Task details: Scan the lines below and report each one containing "переопределить" by copying it.

***** Records for this exercise

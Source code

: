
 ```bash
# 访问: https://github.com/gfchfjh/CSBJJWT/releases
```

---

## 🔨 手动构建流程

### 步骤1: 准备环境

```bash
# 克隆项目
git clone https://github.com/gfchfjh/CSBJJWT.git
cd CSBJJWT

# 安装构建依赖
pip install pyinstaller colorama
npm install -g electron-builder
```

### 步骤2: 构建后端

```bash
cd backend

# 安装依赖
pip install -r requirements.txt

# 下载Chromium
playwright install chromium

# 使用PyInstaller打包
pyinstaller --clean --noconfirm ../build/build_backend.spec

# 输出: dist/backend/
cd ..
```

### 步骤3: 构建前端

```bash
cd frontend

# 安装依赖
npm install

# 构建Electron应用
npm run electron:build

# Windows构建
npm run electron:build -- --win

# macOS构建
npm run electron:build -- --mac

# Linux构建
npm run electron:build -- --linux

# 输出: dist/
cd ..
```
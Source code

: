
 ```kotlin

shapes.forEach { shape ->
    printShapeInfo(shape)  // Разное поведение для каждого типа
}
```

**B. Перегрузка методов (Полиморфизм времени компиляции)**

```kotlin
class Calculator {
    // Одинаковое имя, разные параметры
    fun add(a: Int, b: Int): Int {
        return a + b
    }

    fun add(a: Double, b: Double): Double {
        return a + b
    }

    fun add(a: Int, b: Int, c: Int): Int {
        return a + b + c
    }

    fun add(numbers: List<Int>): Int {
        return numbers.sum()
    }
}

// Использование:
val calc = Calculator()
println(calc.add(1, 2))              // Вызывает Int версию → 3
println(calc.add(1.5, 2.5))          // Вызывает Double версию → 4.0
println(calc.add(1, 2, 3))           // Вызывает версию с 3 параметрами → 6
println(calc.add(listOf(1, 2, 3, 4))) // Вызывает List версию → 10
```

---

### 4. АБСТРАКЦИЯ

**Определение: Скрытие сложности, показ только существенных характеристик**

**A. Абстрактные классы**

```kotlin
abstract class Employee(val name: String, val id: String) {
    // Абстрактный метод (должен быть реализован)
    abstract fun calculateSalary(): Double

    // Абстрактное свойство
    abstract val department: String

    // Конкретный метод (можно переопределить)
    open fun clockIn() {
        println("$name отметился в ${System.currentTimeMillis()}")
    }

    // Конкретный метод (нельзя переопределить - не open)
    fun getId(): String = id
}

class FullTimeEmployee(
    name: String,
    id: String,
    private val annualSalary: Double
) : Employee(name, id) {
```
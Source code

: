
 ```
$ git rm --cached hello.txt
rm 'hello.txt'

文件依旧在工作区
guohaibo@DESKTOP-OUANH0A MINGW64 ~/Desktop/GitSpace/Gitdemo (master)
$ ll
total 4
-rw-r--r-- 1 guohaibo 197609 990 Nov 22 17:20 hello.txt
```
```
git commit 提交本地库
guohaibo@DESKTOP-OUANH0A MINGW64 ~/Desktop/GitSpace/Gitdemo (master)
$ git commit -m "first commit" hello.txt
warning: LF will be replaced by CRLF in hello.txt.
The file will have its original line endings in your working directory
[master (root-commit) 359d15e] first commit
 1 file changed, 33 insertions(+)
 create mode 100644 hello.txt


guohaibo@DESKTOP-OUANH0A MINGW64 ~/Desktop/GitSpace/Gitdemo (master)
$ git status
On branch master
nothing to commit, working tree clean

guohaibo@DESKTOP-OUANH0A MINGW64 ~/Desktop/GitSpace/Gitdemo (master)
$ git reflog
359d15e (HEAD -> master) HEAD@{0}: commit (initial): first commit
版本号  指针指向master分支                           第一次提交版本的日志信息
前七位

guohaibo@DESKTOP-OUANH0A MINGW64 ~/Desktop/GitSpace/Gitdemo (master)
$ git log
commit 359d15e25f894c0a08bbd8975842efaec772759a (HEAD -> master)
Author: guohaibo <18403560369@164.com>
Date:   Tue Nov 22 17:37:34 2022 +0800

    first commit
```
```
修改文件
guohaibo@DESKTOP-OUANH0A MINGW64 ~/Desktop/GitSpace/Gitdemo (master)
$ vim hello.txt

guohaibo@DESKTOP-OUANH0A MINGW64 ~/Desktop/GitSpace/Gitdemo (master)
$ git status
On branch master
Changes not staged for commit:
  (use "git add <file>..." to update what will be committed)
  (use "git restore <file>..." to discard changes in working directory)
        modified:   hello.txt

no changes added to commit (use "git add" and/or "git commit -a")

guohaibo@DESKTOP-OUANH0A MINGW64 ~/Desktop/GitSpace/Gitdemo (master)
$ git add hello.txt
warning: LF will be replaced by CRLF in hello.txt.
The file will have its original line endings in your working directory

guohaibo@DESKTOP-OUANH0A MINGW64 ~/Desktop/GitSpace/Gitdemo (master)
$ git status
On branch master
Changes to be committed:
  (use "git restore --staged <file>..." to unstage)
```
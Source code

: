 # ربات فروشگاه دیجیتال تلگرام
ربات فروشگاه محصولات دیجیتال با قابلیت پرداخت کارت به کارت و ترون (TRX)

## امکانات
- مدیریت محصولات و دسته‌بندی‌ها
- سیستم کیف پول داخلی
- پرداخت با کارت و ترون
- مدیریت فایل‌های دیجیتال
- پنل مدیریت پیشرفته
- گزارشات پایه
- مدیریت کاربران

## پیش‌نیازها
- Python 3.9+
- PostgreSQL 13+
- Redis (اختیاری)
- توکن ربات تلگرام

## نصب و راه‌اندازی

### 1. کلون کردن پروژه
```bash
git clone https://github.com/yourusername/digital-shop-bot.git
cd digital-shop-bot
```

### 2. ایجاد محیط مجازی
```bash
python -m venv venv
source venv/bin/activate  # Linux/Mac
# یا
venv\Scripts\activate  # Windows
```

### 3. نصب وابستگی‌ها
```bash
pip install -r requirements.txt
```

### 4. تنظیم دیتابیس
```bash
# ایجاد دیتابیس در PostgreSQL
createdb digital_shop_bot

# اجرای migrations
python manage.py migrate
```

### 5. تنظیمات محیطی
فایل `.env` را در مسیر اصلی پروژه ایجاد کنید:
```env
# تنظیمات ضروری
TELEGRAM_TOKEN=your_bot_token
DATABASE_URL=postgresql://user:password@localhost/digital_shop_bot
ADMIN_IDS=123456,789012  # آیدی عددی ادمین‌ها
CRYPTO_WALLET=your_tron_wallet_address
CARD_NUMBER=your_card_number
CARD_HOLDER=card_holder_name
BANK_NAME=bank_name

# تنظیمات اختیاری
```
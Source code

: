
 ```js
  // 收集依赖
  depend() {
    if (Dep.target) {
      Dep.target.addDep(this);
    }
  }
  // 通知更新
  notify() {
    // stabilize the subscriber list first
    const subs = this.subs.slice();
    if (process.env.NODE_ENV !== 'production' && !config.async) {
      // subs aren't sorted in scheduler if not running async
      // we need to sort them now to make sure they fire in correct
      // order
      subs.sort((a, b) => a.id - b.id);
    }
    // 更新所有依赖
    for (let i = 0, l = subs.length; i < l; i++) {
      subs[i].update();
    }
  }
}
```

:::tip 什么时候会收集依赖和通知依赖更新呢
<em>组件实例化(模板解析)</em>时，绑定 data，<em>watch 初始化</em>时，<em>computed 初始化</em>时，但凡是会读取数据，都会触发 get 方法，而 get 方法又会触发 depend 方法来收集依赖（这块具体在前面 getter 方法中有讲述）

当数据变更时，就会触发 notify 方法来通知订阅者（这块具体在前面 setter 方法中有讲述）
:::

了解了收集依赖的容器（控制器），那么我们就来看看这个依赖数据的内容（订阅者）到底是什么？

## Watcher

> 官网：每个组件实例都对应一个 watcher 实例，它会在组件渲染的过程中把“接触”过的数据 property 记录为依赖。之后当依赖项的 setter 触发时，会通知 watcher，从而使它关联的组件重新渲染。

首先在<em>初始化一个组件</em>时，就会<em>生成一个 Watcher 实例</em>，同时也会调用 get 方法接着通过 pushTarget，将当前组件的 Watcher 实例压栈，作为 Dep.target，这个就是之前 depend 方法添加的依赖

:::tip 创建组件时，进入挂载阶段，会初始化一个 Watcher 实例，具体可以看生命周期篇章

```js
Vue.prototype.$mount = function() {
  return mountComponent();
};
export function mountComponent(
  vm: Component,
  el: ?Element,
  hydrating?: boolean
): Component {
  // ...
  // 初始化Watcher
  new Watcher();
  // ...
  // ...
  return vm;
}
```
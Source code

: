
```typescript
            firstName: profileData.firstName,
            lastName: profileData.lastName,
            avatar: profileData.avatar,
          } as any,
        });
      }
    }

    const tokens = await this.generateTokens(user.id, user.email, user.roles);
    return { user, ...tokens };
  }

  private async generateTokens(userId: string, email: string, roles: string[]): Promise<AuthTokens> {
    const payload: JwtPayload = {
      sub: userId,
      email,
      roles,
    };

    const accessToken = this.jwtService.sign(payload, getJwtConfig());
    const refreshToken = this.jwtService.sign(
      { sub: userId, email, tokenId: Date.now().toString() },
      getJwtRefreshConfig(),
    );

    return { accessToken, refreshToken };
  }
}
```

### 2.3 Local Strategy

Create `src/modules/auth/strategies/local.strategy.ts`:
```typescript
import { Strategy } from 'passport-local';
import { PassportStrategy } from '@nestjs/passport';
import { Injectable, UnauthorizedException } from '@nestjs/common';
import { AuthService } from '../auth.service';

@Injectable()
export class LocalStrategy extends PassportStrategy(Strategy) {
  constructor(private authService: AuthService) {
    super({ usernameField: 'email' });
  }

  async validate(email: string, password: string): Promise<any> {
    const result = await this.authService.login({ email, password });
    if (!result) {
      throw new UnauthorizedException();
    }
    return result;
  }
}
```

**********

Solution:
    // Конкретный метод (можно переопределить)
    // Конкретный метод (нельзя переопределить - не open)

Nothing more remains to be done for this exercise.